Task goal:
Output each record verbatim, with pictures left out.

Collected data:
-.-.-

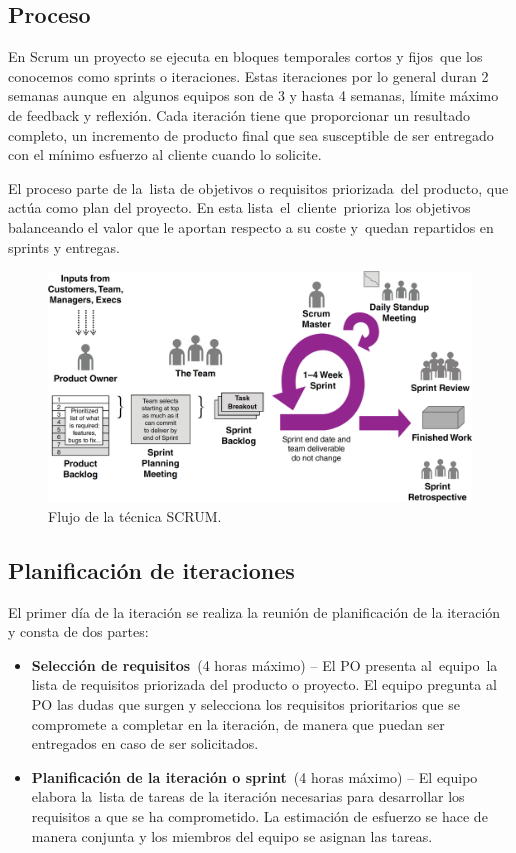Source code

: \subsection{Proceso}
En Scrum un proyecto se ejecuta en bloques temporales cortos y fijos que los conocemos como sprints o iteraciones. Estas iteraciones por lo general duran 2 semanas aunque en algunos equipos son de 3 y hasta 4 semanas, límite máximo de feedback y reflexión\citep{davis_agile_2015}. Cada iteración tiene que proporcionar un resultado completo, un incremento de producto final que sea susceptible de ser entregado con el mínimo esfuerzo al cliente cuando lo solicite.

El proceso parte de la lista de objetivos o requisitos priorizada del producto, que actúa como plan del proyecto. En esta lista el cliente prioriza los objetivos balanceando el valor que le aportan respecto a su coste y quedan repartidos en sprints y entregas.

\begin{figure}[H]
\centering
\includegraphics[width=125mm,scale=1]{Figuras/flujo_scrum}
\caption{Flujo de la técnica SCRUM.}
  \label{flujo_scrum}
\end{figure}

\subsection{Planificación de iteraciones}
El primer día de la iteración se realiza la reunión de planificación de la iteración y consta de dos partes:
\begin{itemize}
    \item \textbf{Selección de requisitos} (4 horas máximo) – El PO presenta al equipo la lista de requisitos priorizada del producto o proyecto. El equipo pregunta al PO las dudas que surgen y selecciona los requisitos prioritarios que se compromete a completar en la iteración, de manera que puedan ser entregados en caso de ser solicitados.
    \item \textbf{Planificación de la iteración o sprint} (4 horas máximo) – El equipo elabora la lista de tareas de la iteración necesarias para desarrollar los requisitos a que se ha comprometido. La estimación de esfuerzo se hace de manera conjunta y los miembros del equipo se asignan las tareas.
\end{itemize}

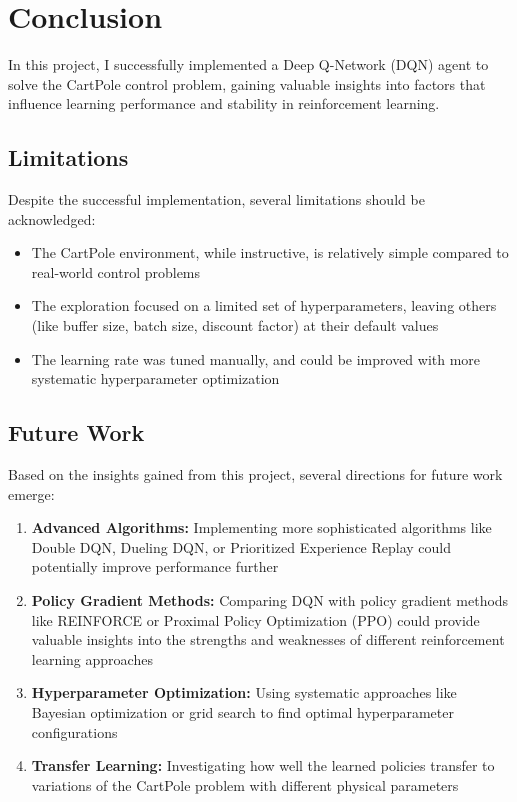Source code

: \documentclass{article}
\begin{document}
\section{Conclusion}
In this project, I successfully implemented a Deep Q-Network (DQN) agent to solve the CartPole control problem, gaining valuable insights into factors that influence learning performance and stability in reinforcement learning.

\subsection{Limitations}
Despite the successful implementation, several limitations should be acknowledged:

\begin{itemize}
    \item The CartPole environment, while instructive, is relatively simple compared to real-world control problems
    \item The exploration focused on a limited set of hyperparameters, leaving others (like buffer size, batch size, discount factor) at their default values
    \item The learning rate was tuned manually, and could be improved with more systematic hyperparameter optimization
\end{itemize}

\subsection{Future Work}
Based on the insights gained from this project, several directions for future work emerge:

\begin{enumerate}
    \item \textbf{Advanced Algorithms:} Implementing more sophisticated algorithms like Double DQN, Dueling DQN, or Prioritized Experience Replay could potentially improve performance further
    
    \item \textbf{Policy Gradient Methods:} Comparing DQN with policy gradient methods like REINFORCE or Proximal Policy Optimization (PPO) could provide valuable insights into the strengths and weaknesses of different reinforcement learning approaches
    
    \item \textbf{Hyperparameter Optimization:} Using systematic approaches like Bayesian optimization or grid search to find optimal hyperparameter configurations
    
    \item \textbf{Transfer Learning:} Investigating how well the learned policies transfer to variations of the CartPole problem with different physical parameters
\end{enumerate}
\end{document}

-.-.-

Written response:
Source code

: \subsection{Proceso}
En Scrum un proyecto se ejecuta en bloques temporales cortos y fijos que los conocemos como sprints o iteraciones. Estas iteraciones por lo general duran 2 semanas aunque en algunos equipos son de 3 y hasta 4 semanas, límite máximo de feedback y reflexión\citep{davis_agile_2015}. Cada iteración tiene que proporcionar un resultado completo, un incremento de producto final que sea susceptible de ser entregado con el mínimo esfuerzo al cliente cuando lo solicite.

El proceso parte de la lista de objetivos o requisitos priorizada del producto, que actúa como plan del proyecto. En esta lista el cliente prioriza los objetivos balanceando el valor que le aportan respecto a su coste y quedan repartidos en sprints y entregas.

\begin{figure}[H]
\centering
\includegraphics[width=125mm,scale=1]{Figuras/flujo_scrum}
\caption{Flujo de la técnica SCRUM.}
  \label{flujo_scrum}
\end{figure}

\subsection{Planificación de iteraciones}
El primer día de la iteración se realiza la reunión de planificación de la iteración y consta de dos partes:
\begin{itemize}
    \item \textbf{Selección de requisitos} (4 horas máximo) – El PO presenta al equipo la lista de requisitos priorizada del producto o proyecto. El equipo pregunta al PO las dudas que surgen y selecciona los requisitos prioritarios que se compromete a completar en la iteración, de manera que puedan ser entregados en caso de ser solicitados.
    \item \textbf{Planificación de la iteración o sprint} (4 horas máximo) – El equipo elabora la lista de tareas de la iteración necesarias para desarrollar los requisitos a que se ha comprometido. La estimación de esfuerzo se hace de manera conjunta y los miembros del equipo se asignan las tareas.
\end{itemize}

Source code

: \documentclass{article}
\begin{document}
\section{Conclusion}
In this project, I successfully implemented a Deep Q-Network (DQN) agent to solve the CartPole control problem, gaining valuable insights into factors that influence learning performance and stability in reinforcement learning.

\subsection{Limitations}
Despite the successful implementation, several limitations should be acknowledged:

\begin{itemize}
    \item The CartPole environment, while instructive, is relatively simple compared to real-world control problems
    \item The exploration focused on a limited set of hyperparameters, leaving others (like buffer size, batch size, discount factor) at their default values
    \item The learning rate was tuned manually, and could be improved with more systematic hyperparameter optimization
\end{itemize}

\subsection{Future Work}
Based on the insights gained from this project, several directions for future work emerge:

\begin{enumerate}
    \item \textbf{Advanced Algorithms:} Implementing more sophisticated algorithms like Double DQN, Dueling DQN, or Prioritized Experience Replay could potentially improve performance further
    
    \item \textbf{Policy Gradient Methods:} Comparing DQN with policy gradient methods like REINFORCE or Proximal Policy Optimization (PPO) could provide valuable insights into the strengths and weaknesses of different reinforcement learning approaches
    
    \item \textbf{Hyperparameter Optimization:} Using systematic approaches like Bayesian optimization or grid search to find optimal hyperparameter configurations
    
    \item \textbf{Transfer Learning:} Investigating how well the learned policies transfer to variations of the CartPole problem with different physical parameters
\end{enumerate}
\end{document}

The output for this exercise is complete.